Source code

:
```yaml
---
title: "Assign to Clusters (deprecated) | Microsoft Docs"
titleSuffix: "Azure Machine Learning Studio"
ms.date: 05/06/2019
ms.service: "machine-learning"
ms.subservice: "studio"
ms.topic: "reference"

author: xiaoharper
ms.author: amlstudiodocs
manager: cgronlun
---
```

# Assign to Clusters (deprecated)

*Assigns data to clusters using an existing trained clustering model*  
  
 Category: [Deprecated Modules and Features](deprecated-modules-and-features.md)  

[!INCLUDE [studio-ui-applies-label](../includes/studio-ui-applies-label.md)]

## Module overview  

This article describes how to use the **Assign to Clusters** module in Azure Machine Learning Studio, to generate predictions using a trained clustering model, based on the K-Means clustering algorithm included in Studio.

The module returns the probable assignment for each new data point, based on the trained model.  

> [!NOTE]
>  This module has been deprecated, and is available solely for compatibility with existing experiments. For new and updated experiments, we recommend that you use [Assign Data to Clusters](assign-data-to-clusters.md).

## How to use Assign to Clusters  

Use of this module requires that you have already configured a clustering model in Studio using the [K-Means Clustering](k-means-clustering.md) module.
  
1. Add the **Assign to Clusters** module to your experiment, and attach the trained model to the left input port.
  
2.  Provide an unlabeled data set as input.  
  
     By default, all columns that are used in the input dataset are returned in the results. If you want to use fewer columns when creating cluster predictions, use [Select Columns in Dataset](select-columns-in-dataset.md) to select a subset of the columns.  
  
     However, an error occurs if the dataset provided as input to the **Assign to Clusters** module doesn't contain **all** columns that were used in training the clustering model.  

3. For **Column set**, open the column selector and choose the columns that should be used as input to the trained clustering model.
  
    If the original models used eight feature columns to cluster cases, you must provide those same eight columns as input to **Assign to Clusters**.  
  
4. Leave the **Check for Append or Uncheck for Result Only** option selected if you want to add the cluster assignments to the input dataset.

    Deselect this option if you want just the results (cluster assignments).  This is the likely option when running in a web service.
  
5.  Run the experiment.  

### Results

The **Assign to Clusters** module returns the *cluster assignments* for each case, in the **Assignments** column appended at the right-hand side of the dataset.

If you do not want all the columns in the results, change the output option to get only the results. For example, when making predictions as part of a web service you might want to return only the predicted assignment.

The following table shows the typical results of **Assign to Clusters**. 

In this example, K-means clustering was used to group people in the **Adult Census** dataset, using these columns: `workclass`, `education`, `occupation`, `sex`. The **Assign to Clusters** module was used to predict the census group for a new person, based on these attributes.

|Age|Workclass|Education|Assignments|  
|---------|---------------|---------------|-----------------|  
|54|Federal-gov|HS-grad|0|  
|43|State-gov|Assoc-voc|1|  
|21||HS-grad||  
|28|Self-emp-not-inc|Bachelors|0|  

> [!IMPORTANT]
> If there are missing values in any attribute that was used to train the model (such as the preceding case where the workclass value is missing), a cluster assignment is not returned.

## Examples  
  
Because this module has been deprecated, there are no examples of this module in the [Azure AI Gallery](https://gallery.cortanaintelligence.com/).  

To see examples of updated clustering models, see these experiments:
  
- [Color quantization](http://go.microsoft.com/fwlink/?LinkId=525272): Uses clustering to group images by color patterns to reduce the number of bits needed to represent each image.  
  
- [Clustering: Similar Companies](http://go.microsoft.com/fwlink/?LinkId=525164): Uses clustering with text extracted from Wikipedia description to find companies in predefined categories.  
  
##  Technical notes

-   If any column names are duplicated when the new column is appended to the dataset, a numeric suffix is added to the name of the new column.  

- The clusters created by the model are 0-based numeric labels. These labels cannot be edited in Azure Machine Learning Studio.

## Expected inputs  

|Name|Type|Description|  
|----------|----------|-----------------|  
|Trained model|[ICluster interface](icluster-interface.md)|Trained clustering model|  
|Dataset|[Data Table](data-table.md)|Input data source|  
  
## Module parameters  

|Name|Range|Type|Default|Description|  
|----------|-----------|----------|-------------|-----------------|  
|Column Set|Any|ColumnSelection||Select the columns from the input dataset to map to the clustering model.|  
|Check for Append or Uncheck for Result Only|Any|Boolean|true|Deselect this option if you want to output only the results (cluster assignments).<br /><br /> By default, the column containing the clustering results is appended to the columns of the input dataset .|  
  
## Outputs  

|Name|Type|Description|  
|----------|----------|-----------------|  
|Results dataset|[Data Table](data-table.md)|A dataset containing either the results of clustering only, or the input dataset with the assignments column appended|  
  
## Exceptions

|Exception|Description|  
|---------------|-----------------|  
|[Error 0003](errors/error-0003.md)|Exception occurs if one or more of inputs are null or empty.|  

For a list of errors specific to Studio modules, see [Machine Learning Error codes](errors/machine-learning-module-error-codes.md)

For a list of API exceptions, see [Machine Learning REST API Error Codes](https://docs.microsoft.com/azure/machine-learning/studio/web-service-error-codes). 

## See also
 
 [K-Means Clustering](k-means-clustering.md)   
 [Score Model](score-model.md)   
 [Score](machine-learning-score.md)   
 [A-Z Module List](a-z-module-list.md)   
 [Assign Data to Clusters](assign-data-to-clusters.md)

-------

Scan the entries above and return each line that holds "modules".

 Category: [Deprecated Modules and Features](deprecated-modules-and-features.md)  
For a list of errors specific to Studio modules, see [Machine Learning Error codes](errors/machine-learning-module-error-codes.md)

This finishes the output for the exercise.